Monday, July 23, 2012

Don't believe a word I say

I mentioned last week that I was working on a project, the tasks for which included reaching out to various co-workers with whom I generally have minimal-to-zero contact. All of that actually went fine, and no one gave me any grief or blew me off; leading off with “the boss asked me to follow up on this” worked wonders in terms of getting people on board.

The project itself involved finalizing a list of documents our agency would theoretically share with other agencies, with my primary responsibility entailing building an online version of this list, but I had to reach out to others about the appropriateness of including certain documents, mostly along the lines of “This document seems really old.
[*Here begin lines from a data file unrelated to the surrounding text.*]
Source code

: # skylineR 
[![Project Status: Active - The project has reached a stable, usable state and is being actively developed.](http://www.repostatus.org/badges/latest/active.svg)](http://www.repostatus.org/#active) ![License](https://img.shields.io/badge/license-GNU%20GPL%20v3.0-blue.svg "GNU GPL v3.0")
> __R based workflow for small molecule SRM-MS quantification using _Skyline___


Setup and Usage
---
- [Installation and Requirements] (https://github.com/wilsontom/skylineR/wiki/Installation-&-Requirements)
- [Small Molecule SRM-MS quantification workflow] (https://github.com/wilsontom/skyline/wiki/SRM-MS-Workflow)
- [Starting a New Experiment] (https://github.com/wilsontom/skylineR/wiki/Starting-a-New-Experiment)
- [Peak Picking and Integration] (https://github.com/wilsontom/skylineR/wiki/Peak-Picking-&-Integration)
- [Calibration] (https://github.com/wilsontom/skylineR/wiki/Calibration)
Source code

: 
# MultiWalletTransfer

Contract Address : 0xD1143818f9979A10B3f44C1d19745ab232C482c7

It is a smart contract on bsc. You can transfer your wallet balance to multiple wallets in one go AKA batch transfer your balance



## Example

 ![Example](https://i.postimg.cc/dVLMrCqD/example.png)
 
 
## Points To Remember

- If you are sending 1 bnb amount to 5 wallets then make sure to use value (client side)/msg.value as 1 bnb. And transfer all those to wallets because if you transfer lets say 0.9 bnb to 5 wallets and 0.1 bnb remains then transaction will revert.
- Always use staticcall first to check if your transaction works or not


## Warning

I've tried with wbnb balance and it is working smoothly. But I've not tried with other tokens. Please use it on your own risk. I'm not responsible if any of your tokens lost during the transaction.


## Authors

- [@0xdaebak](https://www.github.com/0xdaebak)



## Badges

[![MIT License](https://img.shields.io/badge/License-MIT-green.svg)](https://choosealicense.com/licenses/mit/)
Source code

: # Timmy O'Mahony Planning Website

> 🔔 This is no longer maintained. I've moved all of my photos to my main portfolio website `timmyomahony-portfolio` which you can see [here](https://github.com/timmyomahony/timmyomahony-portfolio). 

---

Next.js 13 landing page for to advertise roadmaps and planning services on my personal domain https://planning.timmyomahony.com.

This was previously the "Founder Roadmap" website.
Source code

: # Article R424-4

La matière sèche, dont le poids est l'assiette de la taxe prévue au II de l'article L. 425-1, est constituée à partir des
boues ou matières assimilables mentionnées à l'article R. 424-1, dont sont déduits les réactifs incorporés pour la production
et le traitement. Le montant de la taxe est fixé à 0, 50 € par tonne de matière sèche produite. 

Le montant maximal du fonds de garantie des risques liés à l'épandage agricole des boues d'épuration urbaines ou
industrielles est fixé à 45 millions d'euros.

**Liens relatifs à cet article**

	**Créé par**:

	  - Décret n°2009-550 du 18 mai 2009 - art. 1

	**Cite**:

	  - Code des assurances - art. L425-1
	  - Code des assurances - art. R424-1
Do we have anything more recent, or do we go with the guidelines from the previous millennium?” (A dozen years into this century and that bit still hasn’t gotten old.) Truly thrilling stuff, determining if various governmental statements have or have not been updated or superseded at any point, and I was happy to leave those determinations in other folks’ hands.
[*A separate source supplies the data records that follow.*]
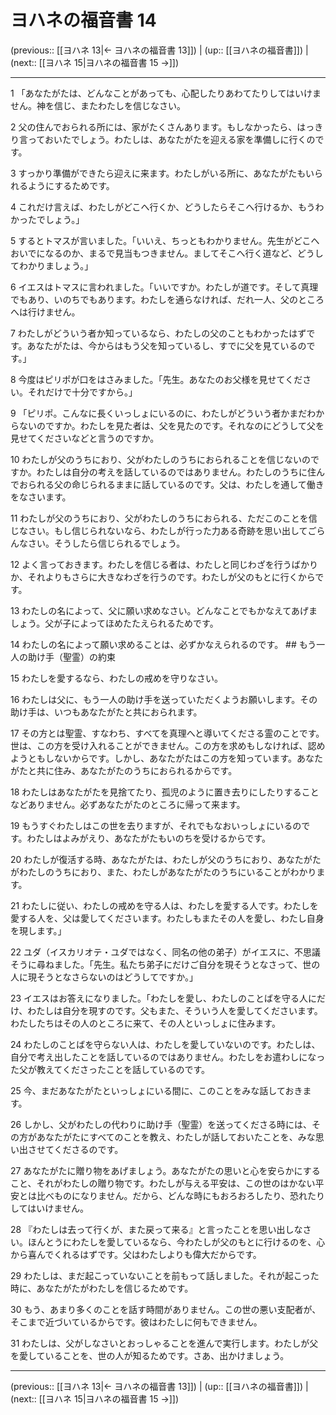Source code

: # ヨハネの福音書 14

(previous:: [[ヨハネ 13|← ヨハネの福音書 13]]) | (up:: [[ヨハネの福音書]]) | (next:: [[ヨハネ 15|ヨハネの福音書 15 →]])

***


1 「あなたがたは、どんなことがあっても、心配したりあわてたりしてはいけません。神を信じ、またわたしを信じなさい。 

2 父の住んでおられる所には、家がたくさんあります。もしなかったら、はっきり言っておいたでしょう。わたしは、あなたがたを迎える家を準備しに行くのです。 

3 すっかり準備ができたら迎えに来ます。わたしがいる所に、あなたがたもいられるようにするためです。 

4 これだけ言えば、わたしがどこへ行くか、どうしたらそこへ行けるか、もうわかったでしょう。」 

5 するとトマスが言いました。「いいえ、ちっともわかりません。先生がどこへおいでになるのか、まるで見当もつきません。ましてそこへ行く道など、どうしてわかりましょう。」 

6 イエスはトマスに言われました。「いいですか。わたしが道です。そして真理でもあり、いのちでもあります。わたしを通らなければ、だれ一人、父のところへは行けません。 

7 わたしがどういう者か知っているなら、わたしの父のこともわかったはずです。あなたがたは、今からはもう父を知っているし、すでに父を見ているのです。」 

8 今度はピリポが口をはさみました。「先生。あなたのお父様を見せてください。それだけで十分ですから。」 

9 「ピリポ。こんなに長くいっしょにいるのに、わたしがどういう者かまだわからないのですか。わたしを見た者は、父を見たのです。それなのにどうして父を見せてくださいなどと言うのですか。 

10 わたしが父のうちにおり、父がわたしのうちにおられることを信じないのですか。わたしは自分の考えを話しているのではありません。わたしのうちに住んでおられる父の命じられるままに話しているのです。父は、わたしを通して働きをなさいます。 

11 わたしが父のうちにおり、父がわたしのうちにおられる、ただこのことを信じなさい。もし信じられないなら、わたしが行った力ある奇跡を思い出してごらんなさい。そうしたら信じられるでしょう。 

12 よく言っておきます。わたしを信じる者は、わたしと同じわざを行うばかりか、それよりもさらに大きなわざを行うのです。わたしが父のもとに行くからです。 

13 わたしの名によって、父に願い求めなさい。どんなことでもかなえてあげましょう。父が子によってほめたたえられるためです。 

14 わたしの名によって願い求めることは、必ずかなえられるのです。 ## もう一人の助け手（聖霊）の約束 

15 わたしを愛するなら、わたしの戒めを守りなさい。 

16 わたしは父に、もう一人の助け手を送っていただくようお願いします。その助け手は、いつもあなたがたと共におられます。 

17 その方とは聖霊、すなわち、すべてを真理へと導いてくださる霊のことです。世は、この方を受け入れることができません。この方を求めもしなければ、認めようともしないからです。しかし、あなたがたはこの方を知っています。あなたがたと共に住み、あなたがたのうちにおられるからです。 

18 わたしはあなたがたを見捨てたり、孤児のように置き去りにしたりすることなどありません。必ずあなたがたのところに帰って来ます。 

19 もうすぐわたしはこの世を去りますが、それでもなおいっしょにいるのです。わたしはよみがえり、あなたがたもいのちを受けるからです。 

20 わたしが復活する時、あなたがたは、わたしが父のうちにおり、あなたがたがわたしのうちにおり、また、わたしがあなたがたのうちにいることがわかります。 

21 わたしに従い、わたしの戒めを守る人は、わたしを愛する人です。わたしを愛する人を、父は愛してくださいます。わたしもまたその人を愛し、わたし自身を現します。」 

22 ユダ（イスカリオテ・ユダではなく、同名の他の弟子）がイエスに、不思議そうに尋ねました。「先生。私たち弟子にだけご自分を現そうとなさって、世の人に現そうとなさらないのはどうしてですか。」 

23 イエスはお答えになりました。「わたしを愛し、わたしのことばを守る人にだけ、わたしは自分を現すのです。父もまた、そういう人を愛してくださいます。わたしたちはその人のところに来て、その人といっしょに住みます。 

24 わたしのことばを守らない人は、わたしを愛していないのです。わたしは、自分で考え出したことを話しているのではありません。わたしをお遣わしになった父が教えてくださったことを話しているのです。 

25 今、まだあなたがたといっしょにいる間に、このことをみな話しておきます。 

26 しかし、父がわたしの代わりに助け手（聖霊）を送ってくださる時には、その方があなたがたにすべてのことを教え、わたしが話しておいたことを、みな思い出させてくださるのです。 

27 あなたがたに贈り物をあげましょう。あなたがたの思いと心を安らかにすること、それがわたしの贈り物です。わたしが与える平安は、この世のはかない平安とは比べものになりません。だから、どんな時にもおろおろしたり、恐れたりしてはいけません。 

28 『わたしは去って行くが、また戻って来る』と言ったことを思い出しなさい。ほんとうにわたしを愛しているなら、今わたしが父のもとに行けるのを、心から喜んでくれるはずです。父はわたしよりも偉大だからです。 

29 わたしは、まだ起こっていないことを前もって話しました。それが起こった時に、あなたがたがわたしを信じるためです。 

30 もう、あまり多くのことを話す時間がありません。この世の悪い支配者が、そこまで近づいているからです。彼はわたしに何もできません。 

31 わたしは、父がしなさいとおっしゃることを進んで実行します。わたしが父を愛していることを、世の人が知るためです。さあ、出かけましょう。

***

(previous:: [[ヨハネ 13|← ヨハネの福音書 13]]) | (up:: [[ヨハネの福音書]]) | (next:: [[ヨハネ 15|ヨハネの福音書 15 →]])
One specific co-worker of mine was the go-to person for one particular document, which left me shaking my head after the fact. I can’t readily recall if I have mentioned this woman before, I think maybe I have? She started here after we moved from Rosslyn to Crystal City, and however competent she is in her professional role she’s just kind of clueless at every point beyond those duties. She’s not mean-spirited at all, but she manages to come across as rude sometimes simply due to her own solipsistic obliviousness. She’s the kind of person who assumes by default that if she hasn’t heard of something, it’s hyper-obscure and no one else will have heard of it either; otherwise, surely she would have been informed that she needed to know about it! That type.

Anyway, she also has a pretty limited sense of humor. She makes jokes, and she laughs at other people’s jokes, but often the jokes she makes are only funny to her and the jokes she laughs at have to be awfully broad, the kind of lame quips that when a person makes them everyone rolls their eyes, and if somebody actually finds them kneeslappingly funny it makes the joke retroactively excruciating. On the other hand she can make legitimately funny jokes excruciating as well, if her frame of reference can’t make sense of them and they have to be explained to her (and make no mistake she will insist upon an explanation).

So. I asked her, via e-mail, if a certain document from 1992 was still valid. She came over to my desk to tell me that yes, in fact, it was still valid because no revision had come along since then. Although of course she couldn’t imagine why no one had revised it in all that time. The very first thing that popped into my head, and which subsequently fell out of my mouth, was “Well, maybe it’s scheduled to be revised every twenty-one years.” Because, HA-HA, what a random arbitrary schedule that would be! Indeed, how droll the very thought! And yet, I swear, as soon as I said it my co-worker very earnestly responded, “Oh, do you think so? Why would they have it every twenty-one …” and I had to, for mercy’s sake, cut her off and say no, no, just kidding, just a joke.

I mean, truth can be stranger than both fiction and humor in the involuted world of government bureaucracy, but seriously? It’s enough to make me question the value of going through life with one eye always on the lookout for opportunities to yank people’s chains. Some rubes just take all the fun out of it.